OneDrive created multiple conflicted copies for the same file

If both users edited the file multiple times while offline, OneDrive may generate several conflicted copies. Open each one and compare timestamps. Merge the latest changes from the most recent conflicted copy into the original file. Delete all outdated conflicted copies.

The conflicted file appears on the OneDrive website but not in File Explorer

This happens when the sync client on one device has not fully processed the conflict. Open OneDrive settings by right-clicking the OneDrive icon in the system tray and selecting Settings. Go to the Sync and backup tab and click Stop sync for that library. Wait 30 seconds, then click Start sync. This forces a full sync cycle that pulls the conflicted copy down to File Explorer.

OneDrive reports a sync conflict but no conflicted file is visible

The conflicted file may be in the OneDrive recycle bin. Open a web browser, sign in to portal.office.com, and open OneDrive. Click Recycle bin in the left navigation pane. Look for any file with “conflicted copy” in the name. Select it and click Restore.
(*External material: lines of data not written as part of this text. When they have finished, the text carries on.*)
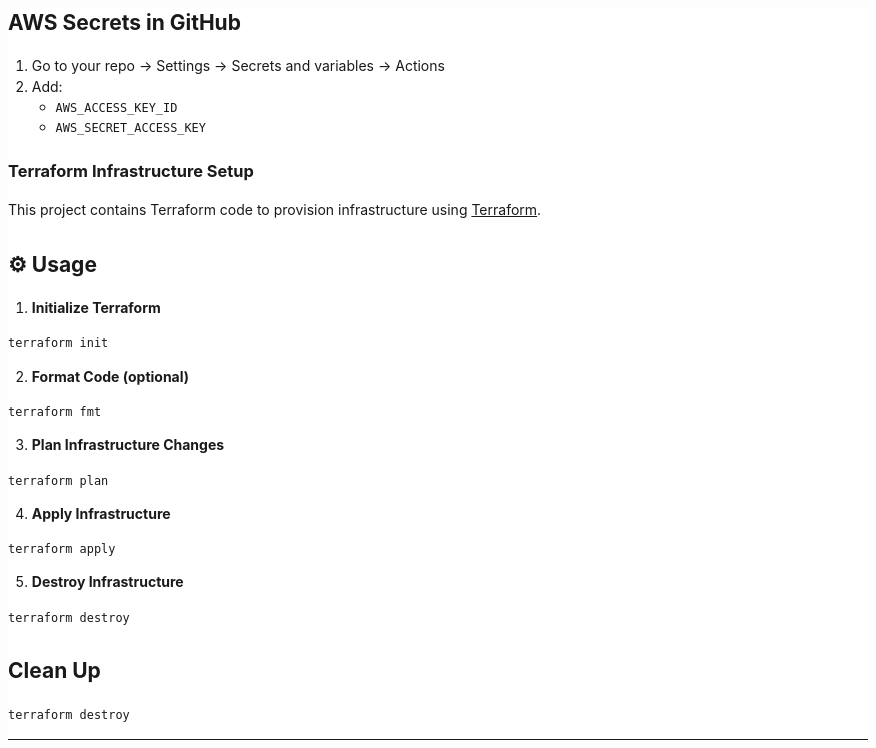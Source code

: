 
##  AWS Secrets in GitHub

1. Go to your repo → Settings → Secrets and variables → Actions
2. Add:
   - `AWS_ACCESS_KEY_ID`
   - `AWS_SECRET_ACCESS_KEY`


### Terraform Infrastructure Setup

This project contains Terraform code to provision infrastructure using [Terraform](https://www.terraform.io/).


## ⚙️ Usage

1. **Initialize Terraform**

```bash
terraform init
```

2. **Format Code (optional)**

```bash
terraform fmt
```

3. **Plan Infrastructure Changes**

```bash
terraform plan
```

4. **Apply Infrastructure**

```bash
terraform apply
```

5. **Destroy Infrastructure**

```bash
terraform destroy
```



##  Clean Up

```bash
terraform destroy
```

---
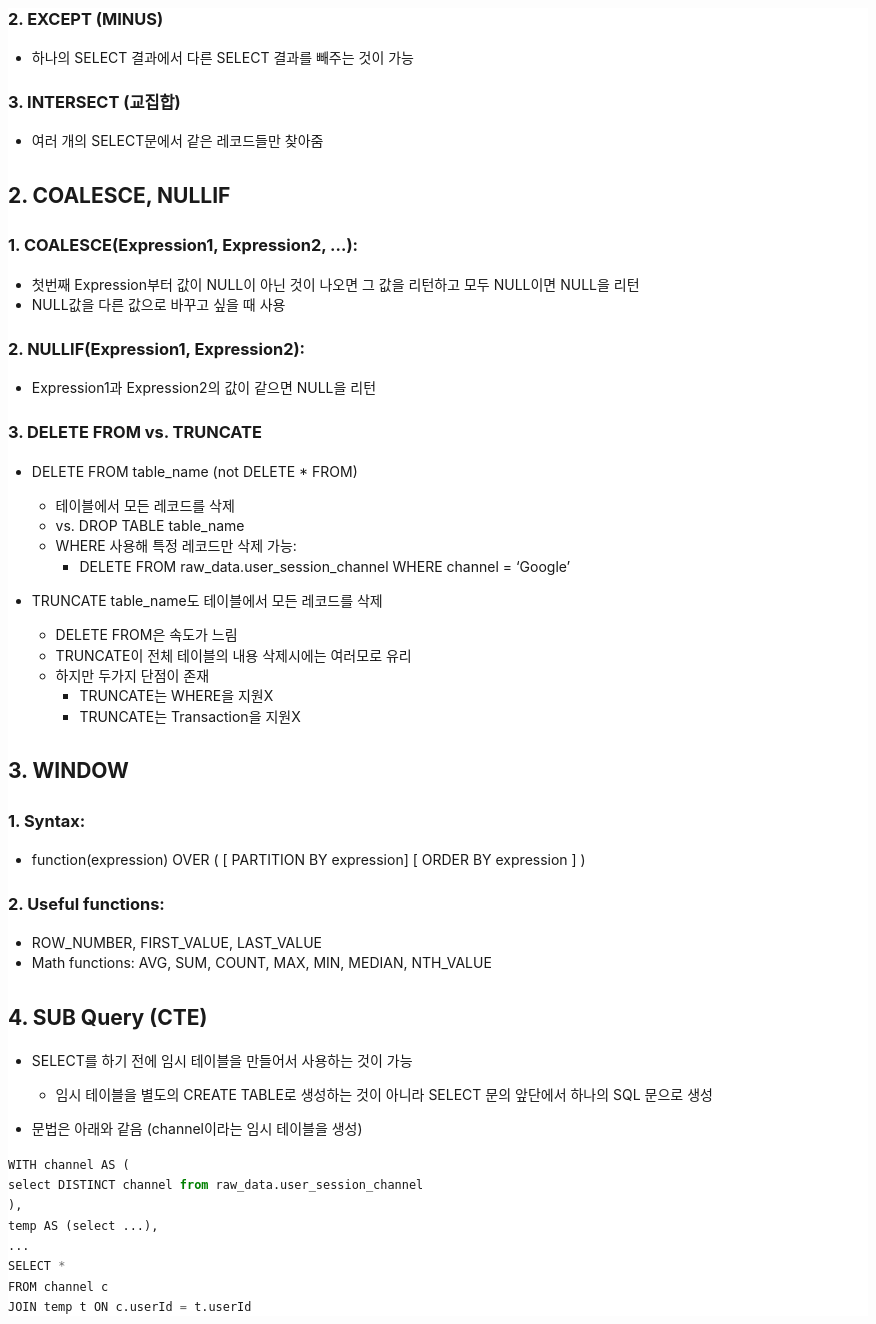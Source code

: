 ### 2. EXCEPT (MINUS)

- 하나의 SELECT 결과에서 다른 SELECT 결과를 빼주는 것이 가능

### 3. INTERSECT (교집합)

- 여러 개의 SELECT문에서 같은 레코드들만 찾아줌

## 2. COALESCE, NULLIF

### 1. COALESCE(Expression1, Expression2, …):

- 첫번째 Expression부터 값이 NULL이 아닌 것이 나오면 그 값을 리턴하고 모두 NULL이면
NULL을 리턴
- NULL값을 다른 값으로 바꾸고 싶을 때 사용

### 2. NULLIF(Expression1, Expression2):

- Expression1과 Expression2의 값이 같으면 NULL을 리턴

### 3. DELETE FROM vs. TRUNCATE

- DELETE FROM table_name (not DELETE * FROM)
    - 테이블에서 모든 레코드를 삭제
    - vs. DROP TABLE table_name
    - WHERE 사용해 특정 레코드만 삭제 가능:
        - DELETE FROM raw_data.user_session_channel WHERE channel = ‘Google’

- TRUNCATE table_name도 테이블에서 모든 레코드를 삭제
    - DELETE FROM은 속도가 느림
    - TRUNCATE이 전체 테이블의 내용 삭제시에는 여러모로 유리
    - 하지만 두가지 단점이 존재
        - TRUNCATE는 WHERE을 지원X
        - TRUNCATE는 Transaction을 지원X

## 3. WINDOW

### 1. Syntax:

- function(expression) OVER ( [ PARTITION BY expression] [ ORDER BY expression ] )

### 2. Useful functions:

- ROW_NUMBER, FIRST_VALUE, LAST_VALUE
- Math functions: AVG, SUM, COUNT, MAX, MIN, MEDIAN, NTH_VALUE

## 4. SUB Query (CTE)

- SELECT를 하기 전에 임시 테이블을 만들어서 사용하는 것이 가능
    - 임시 테이블을 별도의 CREATE TABLE로 생성하는 것이 아니라 SELECT 문의 앞단에서
    하나의 SQL 문으로 생성

- 문법은 아래와 같음 (channel이라는 임시 테이블을 생성)

```python
WITH channel AS (
select DISTINCT channel from raw_data.user_session_channel
),
temp AS (select ...),
...
SELECT *
FROM channel c
JOIN temp t ON c.userId = t.userId
```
The file will reappear in its original folder and sync back to your device.

Files On-Demand vs Always Keep on This Device: Key Differences

Item Files On-Demand Always Keep on This Device
Description Files appear online-only until opened, saving local disk space Files are downloaded and kept synced locally at all times
Offline access Only files explicitly marked as Always Keep are available offline All files in the selected folder are available offline
Conflict risk during offline edits Lower risk because most files are not available offline unless manually pinned Higher risk because all files are available offline and can be edited by multiple users
When to use When you want to minimize accidental offline edits and save disk space When you need guaranteed offline access to all files in a folder

How to Prevent Sync Conflicts from Offline Edits in the Future

Enable Files On-Demand for all users

Files On-Demand ensures that files are not stored locally unless a user explicitly pins them. This reduces the chance that two users edit the same file offline because the files are not present on the local drive. To enable it, right-click the OneDrive icon in the system tray, select Settings, go to the Sync and backup tab, and under Files On-Demand, check the box for Save space and download files as you use them.

Set a file check-out policy for shared documents

In SharePoint or OneDrive libraries, you can require users to check out a file before editing. This prevents multiple users from editing the same file simultaneously. Go to the library settings in a web browser, select Library settings, then Versioning settings. Under Require Check Out, select Yes. Users must now check out the file before editing, which blocks offline edits by others.

Use co-authoring instead of offline editing

For Office files like Word, Excel, and PowerPoint, users can co-author in real time when they are online. This eliminates conflicts entirely. Encourage users to stay connected to the internet when editing shared files. If offline work is unavoidable, ask users to communicate with each other before making changes.

You can now resolve OneDrive sync conflicts caused by two users editing the same file offline. Use the conflict resolution steps to merge changes and delete duplicate copies. To avoid future conflicts, enable Files On-Demand and consider setting a check-out policy for shared libraries. For advanced protection, configure OneDrive sync settings to block sync of certain file types that are prone to conflicts.